Industri pertambangan dan pengolahan mineral memberikan andil yang sangat besar dalam perekonomian suatu negara selain memasok sumber daya yang tak ternilai bagi peradaban modern. Yang paling penting, sektor ini memainkan peran penting dalam pembangunan ekonomi berkelanjutan dan pertumbuhan PDB secara keseluruhan. Untuk mengimbangi meningkatnya permintaan dunia yang berkelanjutan, WEF (World Economic Forum) bertujuan untuk membuat dunia pertambangan berkelanjutan pada tahun 2050. WEF juga menguraikan sektor pertambangan dan mineral utama yang sangat penting untuk menetapkan tujuan pembangunan berkelanjutan pada tahun 2050 seperti pertambangan aluminium, besi, nikel, tembaga, dan seng (Rangen & Lindman, 2017; WEF, 2015). Sejalan dengan permintaan dan pertumbuhan ekonomi, dampak lingkungan dan konsekuensinya juga meningkat secara eksponensial. Pembangunan berkelanjutan berarti keselarasan antara kegiatan ekonomi dan kepedulian lingkungan. Tujuan pembangunan berkelanjutan di industri pertambangan adalah untuk meningkatkan produksi logam sedemikian rupa sehingga memastikan biaya dan efisiensi, tanpa mengurangi potensi generasi masa depan secara signifikan. Langkah pertama untuk mencapai tujuan ini adalah menilai dampak lingkungan yang disebabkan oleh industri pertambangan untuk praktik saat ini dan mengidentifikasi cara untuk mengurangi dampak lingkungan tanpa mengorbankan produksi (Farjana et al., 2019).

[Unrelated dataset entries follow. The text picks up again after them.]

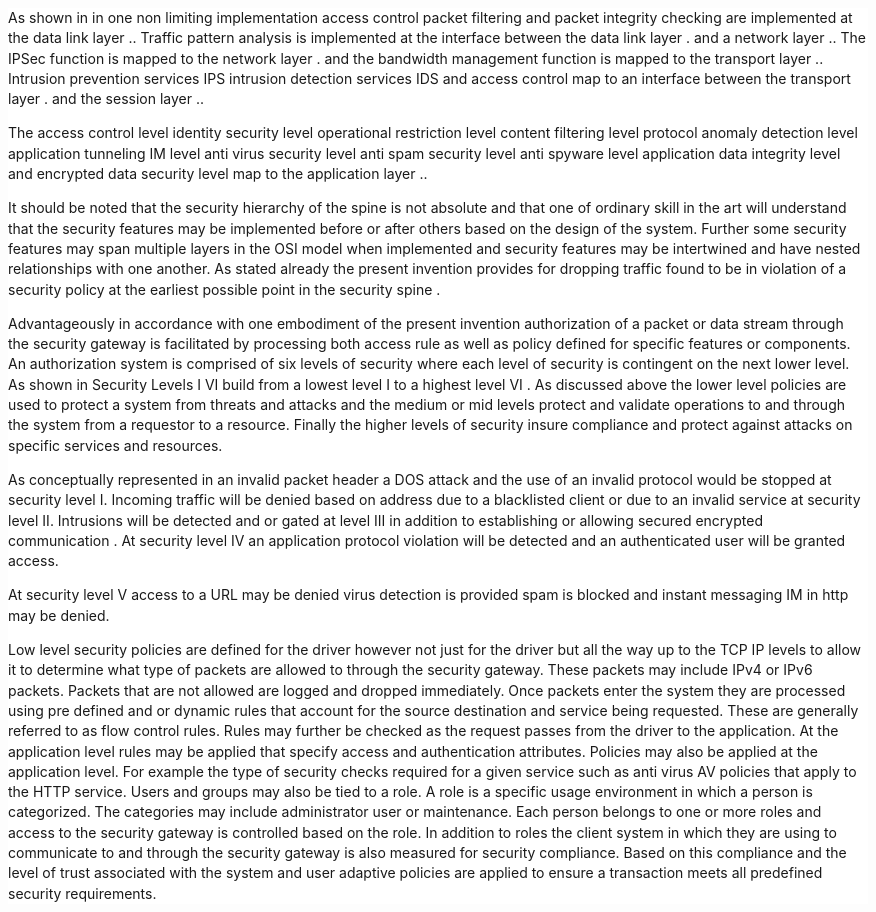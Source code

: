 As shown in in one non limiting implementation access control packet filtering and packet integrity checking are implemented at the data link layer .. Traffic pattern analysis is implemented at the interface between the data link layer . and a network layer .. The IPSec function is mapped to the network layer . and the bandwidth management function is mapped to the transport layer .. Intrusion prevention services IPS intrusion detection services IDS and access control map to an interface between the transport layer . and the session layer ..

The access control level identity security level operational restriction level content filtering level protocol anomaly detection level application tunneling IM level anti virus security level anti spam security level anti spyware level application data integrity level and encrypted data security level map to the application layer ..

It should be noted that the security hierarchy of the spine is not absolute and that one of ordinary skill in the art will understand that the security features may be implemented before or after others based on the design of the system. Further some security features may span multiple layers in the OSI model when implemented and security features may be intertwined and have nested relationships with one another. As stated already the present invention provides for dropping traffic found to be in violation of a security policy at the earliest possible point in the security spine .

Advantageously in accordance with one embodiment of the present invention authorization of a packet or data stream through the security gateway is facilitated by processing both access rule as well as policy defined for specific features or components. An authorization system is comprised of six levels of security where each level of security is contingent on the next lower level. As shown in Security Levels I VI build from a lowest level I to a highest level VI . As discussed above the lower level policies are used to protect a system from threats and attacks and the medium or mid levels protect and validate operations to and through the system from a requestor to a resource. Finally the higher levels of security insure compliance and protect against attacks on specific services and resources.

As conceptually represented in an invalid packet header a DOS attack and the use of an invalid protocol would be stopped at security level I. Incoming traffic will be denied based on address due to a blacklisted client or due to an invalid service at security level II. Intrusions will be detected and or gated at level III in addition to establishing or allowing secured encrypted communication . At security level IV an application protocol violation will be detected and an authenticated user will be granted access.

At security level V access to a URL may be denied virus detection is provided spam is blocked and instant messaging IM in http may be denied.

Low level security policies are defined for the driver however not just for the driver but all the way up to the TCP IP levels to allow it to determine what type of packets are allowed to through the security gateway. These packets may include IPv4 or IPv6 packets. Packets that are not allowed are logged and dropped immediately. Once packets enter the system they are processed using pre defined and or dynamic rules that account for the source destination and service being requested. These are generally referred to as flow control rules. Rules may further be checked as the request passes from the driver to the application. At the application level rules may be applied that specify access and authentication attributes. Policies may also be applied at the application level. For example the type of security checks required for a given service such as anti virus AV policies that apply to the HTTP service. Users and groups may also be tied to a role. A role is a specific usage environment in which a person is categorized. The categories may include administrator user or maintenance. Each person belongs to one or more roles and access to the security gateway is controlled based on the role. In addition to roles the client system in which they are using to communicate to and through the security gateway is also measured for security compliance. Based on this compliance and the level of trust associated with the system and user adaptive policies are applied to ensure a transaction meets all predefined security requirements.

Selain itu, bahan yang ditambang terus memiliki jejak lingkungan yang terus meningkat, karena jumlah permintaan bahan yang ditambang meningkat seiring dengan pertumbuhan populasi dan ekonomi. Selain itu, produksi limbah meningkat dengan transisi dari penambangan bawah tanah ke penambangan terbuka, penggunaan energi, air, dan reagen telah meningkat karena kadar bijih terus menurun, menghasilkan lebih banyak emisi gas rumah kaca dan udara serta polusi air dan tanah (Steinberger et al., 2010; Bloodworth dan Gunn, 2012). Erosi melalui tumpukan batuan sisa dan limpasan setelah hujan meningkatkan sedimentasi (Zhang et al., 2019). Air asam tambang adalah jenis lain dari dampak lingkungan yang serius dari pertambangan, yang terjadi dari mineral sulfida. Pencemaran air asam pada sumber air permukaan dan air tanah mengancam kehidupan air dan tumbuhan. Karena alasan ini, minat terhadap kelestarian lingkungan dari pertambangan dan konsumsi mineral terus meningkat.

Keberlanjutan sering menjadi tantangan tersendiri dalam industri ekstraktif, yang melibatkan penipisan sumber daya yang terbatas dan dampak skala besar terhadap lingkungan (Parameswaran, 2016). Namun, kemampuan untuk menggunakan kembali dan mendaur ulang logam dan mineral non-bahan bakar lainnya mengurangi kebutuhan ekstraksi dari bumi, sehingga memperpanjang cadangan untuk ekstraksi dan penggunaan generasi mendatang dan membuat konsep keberlanjutan tampak lebih dapat diterapkan pada pertambangan (Reuter, 2013). Selanjutnya, ekstraksi dan pengolahan bahan tambang memungkinkan kemajuan teknologi dan manfaat sosial terkait termasuk pertumbuhan ekonomi, kualitas hidup yang lebih tinggi, dan lainnya yang penting bagi komunitas dan masyarakat yang berkelanjutan. Rekonsiliasi keberlanjutan dan penambangan merupakan upaya optimalisasi penggunaan sumber daya bumi yang terbatas (Allan, 1995; Gorman et al., 2018). Pertambangan berkelanjutan adalah minimalisasi dampak negatif lingkungan, sosial, dan ekonomi yang terkait dengan kegiatan penambangan dan pemrosesan sambil membatasi ekstraksi pada tingkat yang tidak melebihi kemampuan untuk membangun sumber baru, mensubstitusi, atau mendaur ulang bahan tertentu apa pun agar tidak mengganggu potensi kebutuhan generasi mendatang.